> _What you should do_: From the data below, retype exactly the lines starting with the one that contains "input example is" and ending with the one that contains "usually result in unstable behavior.", both included.

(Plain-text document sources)

---

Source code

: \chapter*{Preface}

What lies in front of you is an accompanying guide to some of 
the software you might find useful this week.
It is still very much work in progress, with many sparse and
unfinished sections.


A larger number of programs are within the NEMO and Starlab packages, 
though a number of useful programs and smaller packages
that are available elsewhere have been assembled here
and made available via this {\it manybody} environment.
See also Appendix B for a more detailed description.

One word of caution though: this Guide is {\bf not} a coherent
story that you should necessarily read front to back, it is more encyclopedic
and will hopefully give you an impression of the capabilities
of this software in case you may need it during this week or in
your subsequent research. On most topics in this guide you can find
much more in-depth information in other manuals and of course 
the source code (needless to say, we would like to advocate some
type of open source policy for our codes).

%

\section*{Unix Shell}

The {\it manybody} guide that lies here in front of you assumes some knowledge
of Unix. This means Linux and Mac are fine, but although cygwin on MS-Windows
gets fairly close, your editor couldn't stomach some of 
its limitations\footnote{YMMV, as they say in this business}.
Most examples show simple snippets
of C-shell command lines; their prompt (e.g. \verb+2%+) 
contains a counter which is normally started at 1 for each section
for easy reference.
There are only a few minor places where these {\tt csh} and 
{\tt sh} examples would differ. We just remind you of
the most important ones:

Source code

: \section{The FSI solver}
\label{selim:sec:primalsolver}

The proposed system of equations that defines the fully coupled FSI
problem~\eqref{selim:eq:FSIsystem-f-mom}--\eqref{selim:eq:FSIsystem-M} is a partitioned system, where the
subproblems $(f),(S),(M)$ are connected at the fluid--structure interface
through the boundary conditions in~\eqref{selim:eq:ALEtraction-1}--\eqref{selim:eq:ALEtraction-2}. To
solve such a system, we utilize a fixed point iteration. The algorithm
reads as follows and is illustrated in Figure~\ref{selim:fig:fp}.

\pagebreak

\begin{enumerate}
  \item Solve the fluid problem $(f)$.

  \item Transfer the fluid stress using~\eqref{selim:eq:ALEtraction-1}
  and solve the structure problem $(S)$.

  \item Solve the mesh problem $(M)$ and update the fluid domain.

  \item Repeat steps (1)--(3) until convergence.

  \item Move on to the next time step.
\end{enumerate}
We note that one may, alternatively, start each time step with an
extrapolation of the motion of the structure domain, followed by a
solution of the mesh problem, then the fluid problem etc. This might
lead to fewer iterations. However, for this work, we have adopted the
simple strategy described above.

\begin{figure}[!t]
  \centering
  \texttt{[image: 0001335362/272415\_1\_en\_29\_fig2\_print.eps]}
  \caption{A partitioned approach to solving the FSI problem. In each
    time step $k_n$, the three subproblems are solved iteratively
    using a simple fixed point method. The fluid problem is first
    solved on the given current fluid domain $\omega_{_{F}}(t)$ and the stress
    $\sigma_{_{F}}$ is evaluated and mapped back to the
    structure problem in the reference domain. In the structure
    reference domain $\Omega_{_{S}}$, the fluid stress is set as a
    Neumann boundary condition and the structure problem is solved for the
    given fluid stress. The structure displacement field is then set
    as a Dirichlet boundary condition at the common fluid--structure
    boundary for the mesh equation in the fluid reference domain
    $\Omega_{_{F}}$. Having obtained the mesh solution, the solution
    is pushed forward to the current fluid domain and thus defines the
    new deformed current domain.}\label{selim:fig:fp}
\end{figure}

---

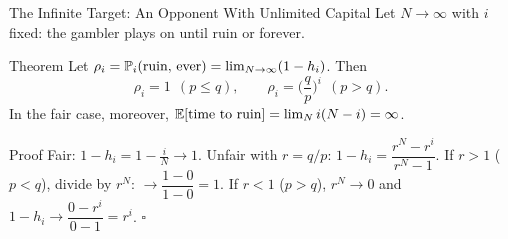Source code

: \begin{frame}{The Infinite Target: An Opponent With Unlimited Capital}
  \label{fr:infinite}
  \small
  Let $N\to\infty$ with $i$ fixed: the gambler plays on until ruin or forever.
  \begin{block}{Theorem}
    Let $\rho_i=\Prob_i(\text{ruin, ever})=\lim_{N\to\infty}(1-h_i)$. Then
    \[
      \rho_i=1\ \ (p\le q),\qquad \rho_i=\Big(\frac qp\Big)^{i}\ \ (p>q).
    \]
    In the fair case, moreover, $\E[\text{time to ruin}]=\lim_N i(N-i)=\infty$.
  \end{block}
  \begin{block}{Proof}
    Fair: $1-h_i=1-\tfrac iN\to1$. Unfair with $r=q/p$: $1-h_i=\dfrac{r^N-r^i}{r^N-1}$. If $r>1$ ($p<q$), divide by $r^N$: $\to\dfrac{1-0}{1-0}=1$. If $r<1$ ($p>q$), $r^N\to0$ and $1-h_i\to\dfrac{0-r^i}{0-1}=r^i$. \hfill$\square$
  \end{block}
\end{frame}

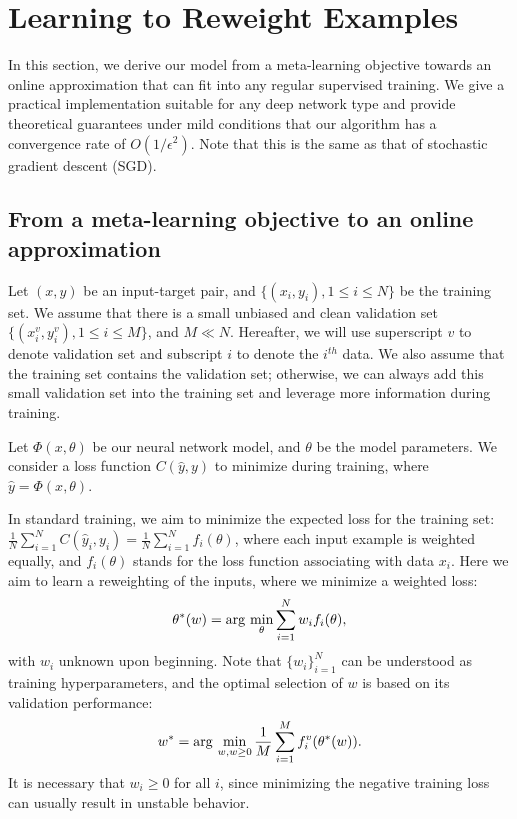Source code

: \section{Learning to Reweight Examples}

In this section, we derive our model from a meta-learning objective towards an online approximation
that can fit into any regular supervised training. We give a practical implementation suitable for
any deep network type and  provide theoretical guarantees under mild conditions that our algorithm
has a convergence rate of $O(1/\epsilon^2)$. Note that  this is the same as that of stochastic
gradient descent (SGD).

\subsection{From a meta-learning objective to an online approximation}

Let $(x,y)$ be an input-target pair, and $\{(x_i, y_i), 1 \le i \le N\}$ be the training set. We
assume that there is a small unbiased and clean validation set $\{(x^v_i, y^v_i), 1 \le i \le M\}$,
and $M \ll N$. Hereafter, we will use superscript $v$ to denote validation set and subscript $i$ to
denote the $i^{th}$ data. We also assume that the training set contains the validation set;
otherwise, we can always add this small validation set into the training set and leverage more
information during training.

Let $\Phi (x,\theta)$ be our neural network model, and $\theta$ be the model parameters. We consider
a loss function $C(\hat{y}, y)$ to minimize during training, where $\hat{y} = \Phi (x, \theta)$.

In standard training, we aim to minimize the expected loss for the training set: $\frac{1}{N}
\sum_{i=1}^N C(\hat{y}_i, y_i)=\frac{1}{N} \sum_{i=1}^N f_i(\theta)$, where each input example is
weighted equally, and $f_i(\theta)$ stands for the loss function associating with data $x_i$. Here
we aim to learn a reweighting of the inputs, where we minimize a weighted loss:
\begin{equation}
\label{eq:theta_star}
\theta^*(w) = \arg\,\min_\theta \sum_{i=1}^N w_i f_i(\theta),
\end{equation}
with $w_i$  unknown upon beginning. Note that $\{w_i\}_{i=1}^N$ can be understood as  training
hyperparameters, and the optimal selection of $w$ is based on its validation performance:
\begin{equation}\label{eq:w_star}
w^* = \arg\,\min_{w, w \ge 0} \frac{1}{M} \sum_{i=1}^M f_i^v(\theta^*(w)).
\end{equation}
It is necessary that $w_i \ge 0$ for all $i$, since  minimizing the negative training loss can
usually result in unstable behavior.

---

> _Result of the task_:
\sum_{i=1}^N C(\hat{y}_i, y_i)=\frac{1}{N} \sum_{i=1}^N f_i(\theta)$, where each input example is
weighted equally, and $f_i(\theta)$ stands for the loss function associating with data $x_i$. Here
we aim to learn a reweighting of the inputs, where we minimize a weighted loss:
\begin{equation}
\label{eq:theta_star}
\theta^*(w) = \arg\,\min_\theta \sum_{i=1}^N w_i f_i(\theta),
\end{equation}
with $w_i$  unknown upon beginning. Note that $\{w_i\}_{i=1}^N$ can be understood as  training
hyperparameters, and the optimal selection of $w$ is based on its validation performance:
\begin{equation}\label{eq:w_star}
w^* = \arg\,\min_{w, w \ge 0} \frac{1}{M} \sum_{i=1}^M f_i^v(\theta^*(w)).
\end{equation}
It is necessary that $w_i \ge 0$ for all $i$, since  minimizing the negative training loss can
usually result in unstable behavior.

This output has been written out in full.